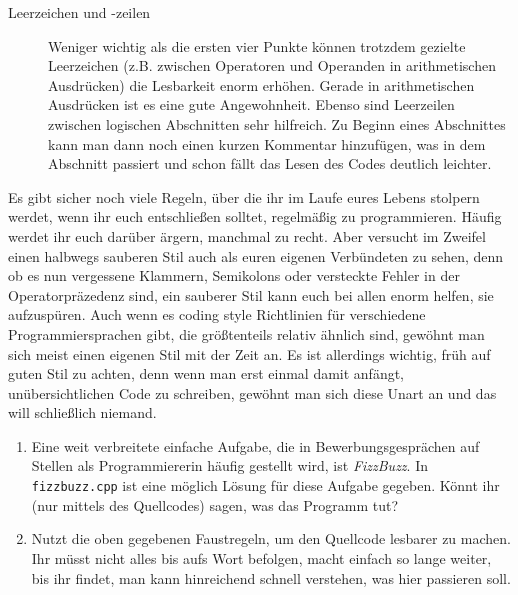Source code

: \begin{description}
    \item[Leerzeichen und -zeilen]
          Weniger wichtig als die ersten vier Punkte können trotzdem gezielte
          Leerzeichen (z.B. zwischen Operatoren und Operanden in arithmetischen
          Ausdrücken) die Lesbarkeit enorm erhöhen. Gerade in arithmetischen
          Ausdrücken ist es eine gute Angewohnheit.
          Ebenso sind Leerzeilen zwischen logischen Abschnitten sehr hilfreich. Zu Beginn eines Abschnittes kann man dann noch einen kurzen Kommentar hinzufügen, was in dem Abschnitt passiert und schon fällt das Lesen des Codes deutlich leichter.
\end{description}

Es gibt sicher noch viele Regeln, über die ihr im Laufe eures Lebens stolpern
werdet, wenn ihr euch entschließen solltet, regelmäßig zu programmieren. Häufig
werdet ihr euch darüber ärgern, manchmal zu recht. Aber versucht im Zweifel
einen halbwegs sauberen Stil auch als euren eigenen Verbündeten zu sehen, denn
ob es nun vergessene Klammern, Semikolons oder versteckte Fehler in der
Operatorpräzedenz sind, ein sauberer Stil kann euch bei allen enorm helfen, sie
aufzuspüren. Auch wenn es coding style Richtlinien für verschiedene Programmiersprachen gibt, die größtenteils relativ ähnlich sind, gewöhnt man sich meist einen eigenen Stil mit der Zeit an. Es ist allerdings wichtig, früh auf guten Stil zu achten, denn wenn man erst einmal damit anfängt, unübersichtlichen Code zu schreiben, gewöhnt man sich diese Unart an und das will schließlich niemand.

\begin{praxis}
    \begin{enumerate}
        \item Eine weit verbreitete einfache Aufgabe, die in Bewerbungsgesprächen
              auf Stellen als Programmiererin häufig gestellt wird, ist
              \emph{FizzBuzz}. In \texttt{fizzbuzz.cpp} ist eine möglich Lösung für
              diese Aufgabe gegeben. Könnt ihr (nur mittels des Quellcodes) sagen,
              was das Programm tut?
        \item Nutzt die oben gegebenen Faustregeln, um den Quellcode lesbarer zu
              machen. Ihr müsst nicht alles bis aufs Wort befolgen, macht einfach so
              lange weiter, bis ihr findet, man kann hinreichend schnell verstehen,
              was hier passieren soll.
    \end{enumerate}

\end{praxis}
————
# Instructions to follow:
Everything in the records above must be repeated exactly, except the pictures.

# Solution to this task:
Source code

: \begin{description}
    \item[Leerzeichen und -zeilen]
          Weniger wichtig als die ersten vier Punkte können trotzdem gezielte
          Leerzeichen (z.B. zwischen Operatoren und Operanden in arithmetischen
          Ausdrücken) die Lesbarkeit enorm erhöhen. Gerade in arithmetischen
          Ausdrücken ist es eine gute Angewohnheit.
          Ebenso sind Leerzeilen zwischen logischen Abschnitten sehr hilfreich. Zu Beginn eines Abschnittes kann man dann noch einen kurzen Kommentar hinzufügen, was in dem Abschnitt passiert und schon fällt das Lesen des Codes deutlich leichter.
\end{description}

Es gibt sicher noch viele Regeln, über die ihr im Laufe eures Lebens stolpern
werdet, wenn ihr euch entschließen solltet, regelmäßig zu programmieren. Häufig
werdet ihr euch darüber ärgern, manchmal zu recht. Aber versucht im Zweifel
einen halbwegs sauberen Stil auch als euren eigenen Verbündeten zu sehen, denn
ob es nun vergessene Klammern, Semikolons oder versteckte Fehler in der
Operatorpräzedenz sind, ein sauberer Stil kann euch bei allen enorm helfen, sie
aufzuspüren. Auch wenn es coding style Richtlinien für verschiedene Programmiersprachen gibt, die größtenteils relativ ähnlich sind, gewöhnt man sich meist einen eigenen Stil mit der Zeit an. Es ist allerdings wichtig, früh auf guten Stil zu achten, denn wenn man erst einmal damit anfängt, unübersichtlichen Code zu schreiben, gewöhnt man sich diese Unart an und das will schließlich niemand.

\begin{praxis}
    \begin{enumerate}
        \item Eine weit verbreitete einfache Aufgabe, die in Bewerbungsgesprächen
              auf Stellen als Programmiererin häufig gestellt wird, ist
              \emph{FizzBuzz}. In \texttt{fizzbuzz.cpp} ist eine möglich Lösung für
              diese Aufgabe gegeben. Könnt ihr (nur mittels des Quellcodes) sagen,
              was das Programm tut?
        \item Nutzt die oben gegebenen Faustregeln, um den Quellcode lesbarer zu
              machen. Ihr müsst nicht alles bis aufs Wort befolgen, macht einfach so
              lange weiter, bis ihr findet, man kann hinreichend schnell verstehen,
              was hier passieren soll.
    \end{enumerate}

\end{praxis}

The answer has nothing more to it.